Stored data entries
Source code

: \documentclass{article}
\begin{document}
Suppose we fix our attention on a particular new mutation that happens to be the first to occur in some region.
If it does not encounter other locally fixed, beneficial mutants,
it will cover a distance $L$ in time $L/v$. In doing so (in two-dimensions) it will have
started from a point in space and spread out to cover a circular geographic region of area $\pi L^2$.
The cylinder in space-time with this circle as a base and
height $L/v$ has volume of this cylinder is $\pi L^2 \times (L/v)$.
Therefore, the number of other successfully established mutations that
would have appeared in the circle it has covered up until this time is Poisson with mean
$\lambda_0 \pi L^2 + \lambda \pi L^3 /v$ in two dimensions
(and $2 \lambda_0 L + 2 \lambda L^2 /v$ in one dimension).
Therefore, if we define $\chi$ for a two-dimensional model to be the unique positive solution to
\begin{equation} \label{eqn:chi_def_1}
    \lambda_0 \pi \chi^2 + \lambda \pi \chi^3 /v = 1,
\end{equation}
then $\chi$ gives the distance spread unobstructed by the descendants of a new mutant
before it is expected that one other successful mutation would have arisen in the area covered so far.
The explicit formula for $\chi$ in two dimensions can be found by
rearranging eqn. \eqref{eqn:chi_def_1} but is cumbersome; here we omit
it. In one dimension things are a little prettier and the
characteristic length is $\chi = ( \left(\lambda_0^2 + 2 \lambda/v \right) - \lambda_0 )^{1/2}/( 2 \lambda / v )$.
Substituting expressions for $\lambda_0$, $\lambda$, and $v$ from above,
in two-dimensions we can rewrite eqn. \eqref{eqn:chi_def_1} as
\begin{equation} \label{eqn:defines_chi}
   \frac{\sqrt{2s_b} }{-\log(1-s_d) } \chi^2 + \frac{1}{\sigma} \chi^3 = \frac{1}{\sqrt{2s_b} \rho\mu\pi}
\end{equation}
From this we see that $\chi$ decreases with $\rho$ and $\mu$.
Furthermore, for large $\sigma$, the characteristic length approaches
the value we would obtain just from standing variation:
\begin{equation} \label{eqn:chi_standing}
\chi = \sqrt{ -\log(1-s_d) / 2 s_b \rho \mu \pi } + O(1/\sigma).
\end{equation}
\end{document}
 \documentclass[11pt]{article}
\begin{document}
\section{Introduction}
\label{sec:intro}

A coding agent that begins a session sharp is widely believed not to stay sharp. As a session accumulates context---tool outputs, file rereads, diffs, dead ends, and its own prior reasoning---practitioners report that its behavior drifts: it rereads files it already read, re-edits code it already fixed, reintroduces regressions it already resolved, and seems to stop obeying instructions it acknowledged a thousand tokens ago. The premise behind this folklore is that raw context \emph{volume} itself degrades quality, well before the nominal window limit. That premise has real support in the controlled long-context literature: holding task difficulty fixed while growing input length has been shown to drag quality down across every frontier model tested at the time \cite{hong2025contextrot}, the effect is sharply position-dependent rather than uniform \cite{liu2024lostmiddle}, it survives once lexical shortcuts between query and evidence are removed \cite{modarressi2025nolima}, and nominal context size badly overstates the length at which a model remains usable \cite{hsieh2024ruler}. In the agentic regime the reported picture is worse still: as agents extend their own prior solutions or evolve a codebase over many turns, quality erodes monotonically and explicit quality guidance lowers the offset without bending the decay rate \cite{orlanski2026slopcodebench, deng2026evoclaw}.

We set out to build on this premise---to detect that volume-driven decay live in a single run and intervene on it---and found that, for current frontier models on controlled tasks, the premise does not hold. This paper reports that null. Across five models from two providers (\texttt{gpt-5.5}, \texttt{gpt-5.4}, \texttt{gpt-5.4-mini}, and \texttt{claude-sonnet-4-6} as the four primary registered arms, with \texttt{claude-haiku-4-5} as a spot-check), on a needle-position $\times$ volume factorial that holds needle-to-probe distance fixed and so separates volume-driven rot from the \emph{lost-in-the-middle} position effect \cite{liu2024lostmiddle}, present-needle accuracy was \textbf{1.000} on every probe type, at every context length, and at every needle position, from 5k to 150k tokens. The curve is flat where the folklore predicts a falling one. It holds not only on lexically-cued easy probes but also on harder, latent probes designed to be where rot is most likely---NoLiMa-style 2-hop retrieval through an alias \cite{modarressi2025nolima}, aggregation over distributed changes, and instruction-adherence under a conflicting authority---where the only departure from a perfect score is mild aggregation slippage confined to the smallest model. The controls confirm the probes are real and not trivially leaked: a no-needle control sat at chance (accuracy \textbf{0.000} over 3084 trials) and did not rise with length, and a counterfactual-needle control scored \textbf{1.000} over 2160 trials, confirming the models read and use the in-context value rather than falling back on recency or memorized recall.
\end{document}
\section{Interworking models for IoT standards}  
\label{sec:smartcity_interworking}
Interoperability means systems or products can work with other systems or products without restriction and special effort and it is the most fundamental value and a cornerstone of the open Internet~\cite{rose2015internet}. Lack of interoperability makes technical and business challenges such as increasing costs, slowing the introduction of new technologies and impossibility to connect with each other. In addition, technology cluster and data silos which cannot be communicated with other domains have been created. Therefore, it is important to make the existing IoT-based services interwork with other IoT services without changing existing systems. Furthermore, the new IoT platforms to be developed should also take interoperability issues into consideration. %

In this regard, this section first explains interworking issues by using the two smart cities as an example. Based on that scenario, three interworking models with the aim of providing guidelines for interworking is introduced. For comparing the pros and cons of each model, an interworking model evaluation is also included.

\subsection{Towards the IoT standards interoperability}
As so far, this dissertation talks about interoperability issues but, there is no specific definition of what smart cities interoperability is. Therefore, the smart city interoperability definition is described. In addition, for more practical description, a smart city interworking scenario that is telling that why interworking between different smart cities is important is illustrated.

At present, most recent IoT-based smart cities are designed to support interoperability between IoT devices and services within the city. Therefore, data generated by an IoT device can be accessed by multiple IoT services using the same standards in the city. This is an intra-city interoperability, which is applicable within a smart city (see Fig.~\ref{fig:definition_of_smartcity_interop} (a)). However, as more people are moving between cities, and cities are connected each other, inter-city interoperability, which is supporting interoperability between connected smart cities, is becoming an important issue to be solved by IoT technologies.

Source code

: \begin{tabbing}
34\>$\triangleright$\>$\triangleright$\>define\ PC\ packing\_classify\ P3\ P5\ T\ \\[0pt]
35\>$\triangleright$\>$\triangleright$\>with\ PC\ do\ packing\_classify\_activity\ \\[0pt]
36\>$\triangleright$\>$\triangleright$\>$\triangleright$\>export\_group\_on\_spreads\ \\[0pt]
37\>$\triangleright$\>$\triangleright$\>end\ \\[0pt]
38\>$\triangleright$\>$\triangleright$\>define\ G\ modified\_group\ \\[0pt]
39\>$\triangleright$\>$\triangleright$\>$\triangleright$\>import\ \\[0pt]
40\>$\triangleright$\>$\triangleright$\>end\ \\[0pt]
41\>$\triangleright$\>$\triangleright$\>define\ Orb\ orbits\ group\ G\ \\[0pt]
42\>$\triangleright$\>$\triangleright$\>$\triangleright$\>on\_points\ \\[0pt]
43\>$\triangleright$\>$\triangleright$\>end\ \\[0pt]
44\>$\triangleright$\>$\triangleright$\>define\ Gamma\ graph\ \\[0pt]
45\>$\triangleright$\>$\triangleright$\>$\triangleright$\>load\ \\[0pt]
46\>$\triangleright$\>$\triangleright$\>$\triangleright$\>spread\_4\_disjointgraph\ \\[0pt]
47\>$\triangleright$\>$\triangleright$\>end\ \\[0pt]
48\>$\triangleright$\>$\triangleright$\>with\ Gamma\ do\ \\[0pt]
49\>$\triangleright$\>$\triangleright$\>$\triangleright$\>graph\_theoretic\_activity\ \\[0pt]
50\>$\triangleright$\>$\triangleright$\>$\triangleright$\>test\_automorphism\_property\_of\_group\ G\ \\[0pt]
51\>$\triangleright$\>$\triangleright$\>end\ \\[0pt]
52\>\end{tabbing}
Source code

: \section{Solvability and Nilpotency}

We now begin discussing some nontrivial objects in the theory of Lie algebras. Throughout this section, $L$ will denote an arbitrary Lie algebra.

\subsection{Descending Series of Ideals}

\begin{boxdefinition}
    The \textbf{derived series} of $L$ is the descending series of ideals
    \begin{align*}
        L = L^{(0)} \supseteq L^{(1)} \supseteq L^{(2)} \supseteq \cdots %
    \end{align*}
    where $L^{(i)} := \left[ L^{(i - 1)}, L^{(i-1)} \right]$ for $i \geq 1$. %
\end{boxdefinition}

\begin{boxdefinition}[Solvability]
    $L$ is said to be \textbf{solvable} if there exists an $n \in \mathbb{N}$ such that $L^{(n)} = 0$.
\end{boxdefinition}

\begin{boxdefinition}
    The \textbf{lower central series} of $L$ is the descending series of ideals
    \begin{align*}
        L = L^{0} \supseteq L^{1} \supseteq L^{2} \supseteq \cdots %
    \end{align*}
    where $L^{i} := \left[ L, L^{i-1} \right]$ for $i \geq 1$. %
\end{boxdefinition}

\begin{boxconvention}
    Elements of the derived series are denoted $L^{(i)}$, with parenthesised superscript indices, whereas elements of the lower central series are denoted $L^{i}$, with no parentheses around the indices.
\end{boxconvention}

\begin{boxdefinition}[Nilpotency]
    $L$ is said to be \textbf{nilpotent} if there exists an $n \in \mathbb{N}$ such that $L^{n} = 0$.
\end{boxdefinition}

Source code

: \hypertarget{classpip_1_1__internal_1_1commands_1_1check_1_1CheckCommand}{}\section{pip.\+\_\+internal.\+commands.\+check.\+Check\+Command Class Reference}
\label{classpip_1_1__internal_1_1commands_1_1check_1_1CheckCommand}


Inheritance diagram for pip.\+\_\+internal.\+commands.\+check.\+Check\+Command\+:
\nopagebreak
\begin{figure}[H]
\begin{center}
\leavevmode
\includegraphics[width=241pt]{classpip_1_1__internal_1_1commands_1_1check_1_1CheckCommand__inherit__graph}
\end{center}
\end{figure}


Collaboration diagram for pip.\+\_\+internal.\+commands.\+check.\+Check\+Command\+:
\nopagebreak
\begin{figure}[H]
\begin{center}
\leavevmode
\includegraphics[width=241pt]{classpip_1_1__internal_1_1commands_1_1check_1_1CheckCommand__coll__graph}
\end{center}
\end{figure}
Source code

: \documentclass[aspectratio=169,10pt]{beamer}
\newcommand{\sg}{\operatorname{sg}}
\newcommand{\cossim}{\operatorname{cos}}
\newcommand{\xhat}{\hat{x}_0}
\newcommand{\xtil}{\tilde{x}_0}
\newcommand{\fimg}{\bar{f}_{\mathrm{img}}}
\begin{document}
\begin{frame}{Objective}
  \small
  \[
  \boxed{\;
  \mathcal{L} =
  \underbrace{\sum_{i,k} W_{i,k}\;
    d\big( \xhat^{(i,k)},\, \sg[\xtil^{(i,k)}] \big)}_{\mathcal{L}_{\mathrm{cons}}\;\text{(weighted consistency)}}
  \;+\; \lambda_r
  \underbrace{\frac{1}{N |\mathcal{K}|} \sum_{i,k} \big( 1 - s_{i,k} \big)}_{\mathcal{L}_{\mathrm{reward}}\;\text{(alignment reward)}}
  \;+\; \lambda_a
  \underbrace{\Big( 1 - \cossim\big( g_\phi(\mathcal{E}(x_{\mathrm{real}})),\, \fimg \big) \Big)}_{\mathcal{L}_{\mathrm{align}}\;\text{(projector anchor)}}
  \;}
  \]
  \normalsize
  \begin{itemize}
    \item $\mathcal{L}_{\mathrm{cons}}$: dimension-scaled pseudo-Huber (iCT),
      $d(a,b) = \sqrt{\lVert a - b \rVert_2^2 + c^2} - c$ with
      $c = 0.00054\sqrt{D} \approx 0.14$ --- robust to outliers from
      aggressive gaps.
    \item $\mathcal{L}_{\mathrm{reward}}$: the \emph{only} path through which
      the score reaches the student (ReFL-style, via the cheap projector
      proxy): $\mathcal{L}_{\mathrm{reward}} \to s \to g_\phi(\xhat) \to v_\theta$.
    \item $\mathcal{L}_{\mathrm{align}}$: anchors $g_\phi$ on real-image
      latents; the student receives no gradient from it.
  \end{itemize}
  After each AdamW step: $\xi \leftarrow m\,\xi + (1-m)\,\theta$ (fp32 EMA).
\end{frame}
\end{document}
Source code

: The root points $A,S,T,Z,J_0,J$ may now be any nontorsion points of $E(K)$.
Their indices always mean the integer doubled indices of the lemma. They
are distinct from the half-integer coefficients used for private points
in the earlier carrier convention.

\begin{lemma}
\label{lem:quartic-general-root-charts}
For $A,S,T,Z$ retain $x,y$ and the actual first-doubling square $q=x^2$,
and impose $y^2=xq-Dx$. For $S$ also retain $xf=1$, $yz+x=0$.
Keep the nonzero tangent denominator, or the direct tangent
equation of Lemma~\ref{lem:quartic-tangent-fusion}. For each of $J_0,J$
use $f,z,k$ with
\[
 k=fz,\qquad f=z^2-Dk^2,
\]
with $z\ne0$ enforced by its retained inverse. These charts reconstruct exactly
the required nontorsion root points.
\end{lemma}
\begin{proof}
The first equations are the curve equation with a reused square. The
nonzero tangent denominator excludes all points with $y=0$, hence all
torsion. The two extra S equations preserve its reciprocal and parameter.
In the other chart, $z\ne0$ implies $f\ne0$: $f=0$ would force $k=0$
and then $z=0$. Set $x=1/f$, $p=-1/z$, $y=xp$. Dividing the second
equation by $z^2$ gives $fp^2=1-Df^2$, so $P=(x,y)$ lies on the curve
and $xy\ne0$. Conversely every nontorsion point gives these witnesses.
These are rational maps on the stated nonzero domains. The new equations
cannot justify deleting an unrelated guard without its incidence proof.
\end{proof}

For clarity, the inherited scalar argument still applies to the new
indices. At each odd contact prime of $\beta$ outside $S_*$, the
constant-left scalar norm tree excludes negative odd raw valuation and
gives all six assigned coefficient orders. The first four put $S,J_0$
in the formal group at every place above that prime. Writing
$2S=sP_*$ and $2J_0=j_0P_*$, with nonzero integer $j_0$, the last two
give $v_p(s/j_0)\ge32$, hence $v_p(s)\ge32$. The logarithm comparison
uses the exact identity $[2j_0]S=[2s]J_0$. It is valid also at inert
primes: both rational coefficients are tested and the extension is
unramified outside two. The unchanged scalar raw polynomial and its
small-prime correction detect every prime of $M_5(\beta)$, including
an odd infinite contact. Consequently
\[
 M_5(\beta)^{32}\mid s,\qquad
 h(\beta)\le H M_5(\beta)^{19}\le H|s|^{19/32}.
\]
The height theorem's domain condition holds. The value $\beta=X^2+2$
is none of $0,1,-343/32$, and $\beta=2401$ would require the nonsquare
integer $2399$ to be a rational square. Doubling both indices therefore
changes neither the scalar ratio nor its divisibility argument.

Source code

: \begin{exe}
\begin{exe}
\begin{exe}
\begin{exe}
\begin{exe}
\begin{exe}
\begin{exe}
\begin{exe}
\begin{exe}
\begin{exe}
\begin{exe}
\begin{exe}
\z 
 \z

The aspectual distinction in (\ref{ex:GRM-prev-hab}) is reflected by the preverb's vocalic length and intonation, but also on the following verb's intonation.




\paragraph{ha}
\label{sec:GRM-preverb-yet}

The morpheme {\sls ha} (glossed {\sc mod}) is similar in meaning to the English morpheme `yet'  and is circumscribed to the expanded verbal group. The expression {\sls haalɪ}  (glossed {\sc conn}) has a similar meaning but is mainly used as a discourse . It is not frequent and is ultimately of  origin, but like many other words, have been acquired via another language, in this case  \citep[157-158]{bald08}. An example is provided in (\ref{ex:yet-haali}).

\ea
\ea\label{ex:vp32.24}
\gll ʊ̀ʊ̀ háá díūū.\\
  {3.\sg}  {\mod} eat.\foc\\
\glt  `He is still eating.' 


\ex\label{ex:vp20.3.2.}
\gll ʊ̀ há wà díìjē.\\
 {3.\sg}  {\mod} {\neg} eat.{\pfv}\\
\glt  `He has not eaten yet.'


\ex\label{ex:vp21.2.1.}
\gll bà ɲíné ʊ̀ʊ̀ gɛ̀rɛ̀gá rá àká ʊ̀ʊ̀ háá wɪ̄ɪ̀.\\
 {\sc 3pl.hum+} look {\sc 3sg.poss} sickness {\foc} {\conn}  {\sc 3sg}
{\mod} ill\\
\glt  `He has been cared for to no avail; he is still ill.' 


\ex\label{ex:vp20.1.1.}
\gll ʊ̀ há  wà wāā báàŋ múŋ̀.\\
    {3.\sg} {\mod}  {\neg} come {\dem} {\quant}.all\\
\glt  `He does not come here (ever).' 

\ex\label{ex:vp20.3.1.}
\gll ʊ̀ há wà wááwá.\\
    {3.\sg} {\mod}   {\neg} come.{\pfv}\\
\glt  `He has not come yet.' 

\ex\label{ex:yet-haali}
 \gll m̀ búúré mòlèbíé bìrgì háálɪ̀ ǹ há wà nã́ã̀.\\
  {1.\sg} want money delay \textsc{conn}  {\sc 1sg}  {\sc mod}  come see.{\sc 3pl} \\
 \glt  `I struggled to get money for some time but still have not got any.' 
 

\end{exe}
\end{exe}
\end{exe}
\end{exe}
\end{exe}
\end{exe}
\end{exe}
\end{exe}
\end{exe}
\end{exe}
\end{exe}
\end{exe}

**EXERCISE DETAILS:** All lines in the records above that contain "rational" are to be reported.

**ANSWER FOR THIS EXERCISE:**
These are rational maps on the stated nonzero domains. The new equations
primes: both rational coefficients are tested and the extension is
integer $2399$ to be a rational square. Doubling both indices therefore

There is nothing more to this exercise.